When it comes to responsible breeding, breeders must breed with excellence in mind.  With that comes breeding for the standard.  Breeding is much more involved than simply pairing male with female and selling resulting puppies.  Study of the standard and study of the individual dog is required.  Pairing dogs that complement each other to produce puppies as close to the standard as possible is an art, and one that requires constant study and evaluation.

When the Greater Swiss Mountain Dog became an AKC breed, a standard was developed for the AKC Greater Swiss Mountain Dog.  However, breeders with a true love of the breed do not want to see the Swissy in the United States become a "different breed" than the Swissy in its country of origin.  It is the responsibility of the American breeder to keep the original standard for the breed in mind.  The AKC standard does not contradict the FCI standard, rather the AKC standard is not as detailed and describes items with a different format and different wording.  We must be careful that through standard revisions the breed does not become different, and that instead we see individuals of the breed get better and better..

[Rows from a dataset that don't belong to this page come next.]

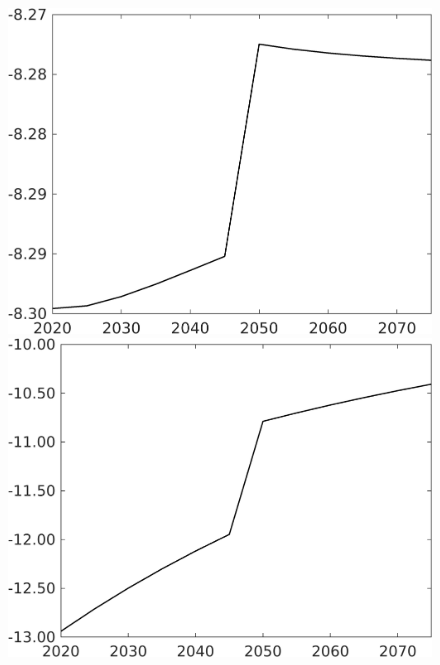 \documentclass[12pt]{article}
\begin{document}
\begin{figure}[h!!]
\begin{minipage}[]{0.32\textwidth}
\end{minipage}
\begin{minipage}[]{0.32\textwidth}
\includegraphics[width=1\textwidth]{../../codding_model/own_basedOnFried/optimalPol_010922_revision/figures/all_13Sept22/CompTaufPER_bytaul_Reg0_Ln_spillover0_nsk0_xgr0_knspil0_sep1_LFlimit1_emsbase0_countec0_GovRev0_etaa0.79_lgd0.png}
\end{minipage}			
\begin{minipage}[]{0.32\textwidth}
\includegraphics[width=1\textwidth]{../../codding_model/own_basedOnFried/optimalPol_010922_revision/figures/all_13Sept22/CompTaufPER_bytaul_Reg0_GFF_spillover0_nsk0_xgr0_knspil0_sep1_LFlimit1_emsbase0_countec0_GovRev0_etaa0.79_lgd0.png}

\end{minipage}
\end{figure}
\end{document}
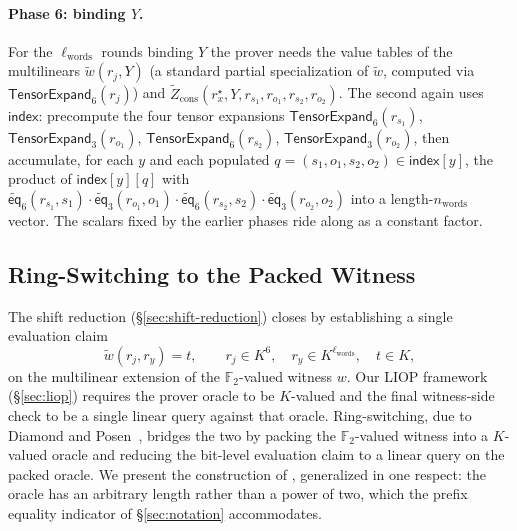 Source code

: \documentclass{article}
\theoremstyle{definition}
\newcommand*{\mle}{\widetilde}
\newcommand{\eq}{\mathsf{eq}}
\newcommand{\FF}[1]{\mathbb{F}_{#1}}
\begin{document}
\paragraph{Phase 6: binding $Y$.}
For the $\ell_\text{words}$ rounds binding $Y$ the prover needs the value tables of the multilinears $\mle{w}(r_j, Y)$ (a standard partial specialization of $\mle{w}$, computed via $\textsf{TensorExpand}_6(r_j)$) and $\mle{Z}_\text{cons}(r^\star_x, Y, r_{s_1}, r_{o_1}, r_{s_2}, r_{o_2})$. The second again uses $\textsf{index}$: precompute the four tensor expansions $\textsf{TensorExpand}_6(r_{s_1})$, $\textsf{TensorExpand}_3(r_{o_1})$, $\textsf{TensorExpand}_6(r_{s_2})$, $\textsf{TensorExpand}_3(r_{o_2})$, then accumulate, for each $y$ and each populated $q = (s_1, o_1, s_2, o_2) \in \textsf{index}[y]$, the product of $\textsf{index}[y][q]$ with $\mle{\eq}_6(r_{s_1}, s_1) \cdot \mle{\eq}_3(r_{o_1}, o_1) \cdot \mle{\eq}_6(r_{s_2}, s_2) \cdot \mle{\eq}_3(r_{o_2}, o_2)$ into a length-$n_\text{words}$ vector. The scalars fixed by the earlier phases ride along as a constant factor.

\subsection{Ring-Switching to the Packed Witness}
\label{sec:ring-switching}

The shift reduction (\S\ref{sec:shift-reduction}) closes by establishing a single evaluation claim
\[
  \mle{w}(r_j, r_y) = t, \qquad r_j \in K^6, \quad r_y \in K^{\ell_\text{words}}, \quad t \in K,
\]
on the multilinear extension of the $\FF{2}$-valued witness $w$. Our LIOP framework (\S\ref{sec:liop}) requires the prover oracle to be $K$-valued and the final witness-side check to be a single linear query against that oracle. Ring-switching, due to Diamond and Posen~\cite{Diamond:2024ab}, bridges the two by packing the $\FF{2}$-valued witness into a $K$-valued oracle and reducing the bit-level evaluation claim to a linear query on the packed oracle. We present the construction of \cite[Construction~3.1]{Diamond:2024ab}, generalized in one respect: the oracle has an arbitrary length rather than a power of two, which the prefix equality indicator of \S\ref{sec:notation} accommodates.
\end{document}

Those interested in breeding the Greater Swiss Mountain Dog must familiarize themselves with BOTH standards and breed towards the over all improvement of the Swissy.

Anna Wallace
Liberty Run Kennel

American Kennel Club
Breed Standard

Greater Swiss Mountain Dog

General Appearance
The Greater Swiss Mountain Dog is a Draft and Drover breed and should structurally appear as such. It is a striking, tri-colored, large, powerful, confident dog of sturdy appearance. It is a heavy boned and well muscled dog which, in spite of its size and weight, is agile enough to perform the all-purpose farm duties of the mountainous regions of its origin.

Size, Proportion and Substance
Height at the highest point of the shoulder is ideally: Dogs: 25.5 to 28.5 inches. Bitches 23.5 to 27 inches. Body length to height is approximately a 10 to 9 proportion, thus appearing slightly longer than tall. It is a heavy boned and well muscled dog of sturdy appearance.

Expression is animated and gentle. The eyes are almond shaped and brown, dark brown preferred, medium sized, neither deep set nor protruding. Blue eye or eyes is a disqualification. Eyelids are close fitting and eyerims are black. The ears are medium sized, set high, triangular in shape, gently rounded at the tip, and hang close to the head when in repose. When alert, the ears are brought forward and raised at the base. The top of the ear is level with the top of the skull. The skull is flat and broad with a slight stop. The backskull and muzzle are of approximately equal length. The backskull is approximately twice the width of the muzzle. The muzzle is large, blunt and straight, not pointed and most often with a slight rise before the end. In adult dogs the nose leather is always black. The lips are clean and as a dry-mouthed breed, flews are only slightly developed. The teeth meet in a scissors bite.

Neck, Topline and Body
The neck is of moderate length, strong, muscular and clean. The topline is level from the withers to the croup. The chest is deep and broad with a slight protruding breastbone. The ribs are well-sprung. Depth of chest is approximately one half the total height of the dog at the withers. Body is full with slight tuck up. The loins are broad and strong. The croup is long, broad and smoothly rounded to the tail insertion. The tail is thick from root to tip, tapering slightly at the tip, reaching to the hocks, and carried down in repose. When alert and in movement, the tail may be carried higher and slightly curved upwards, but should not curl, or tilt over the back. The bones of the tail should feel straight.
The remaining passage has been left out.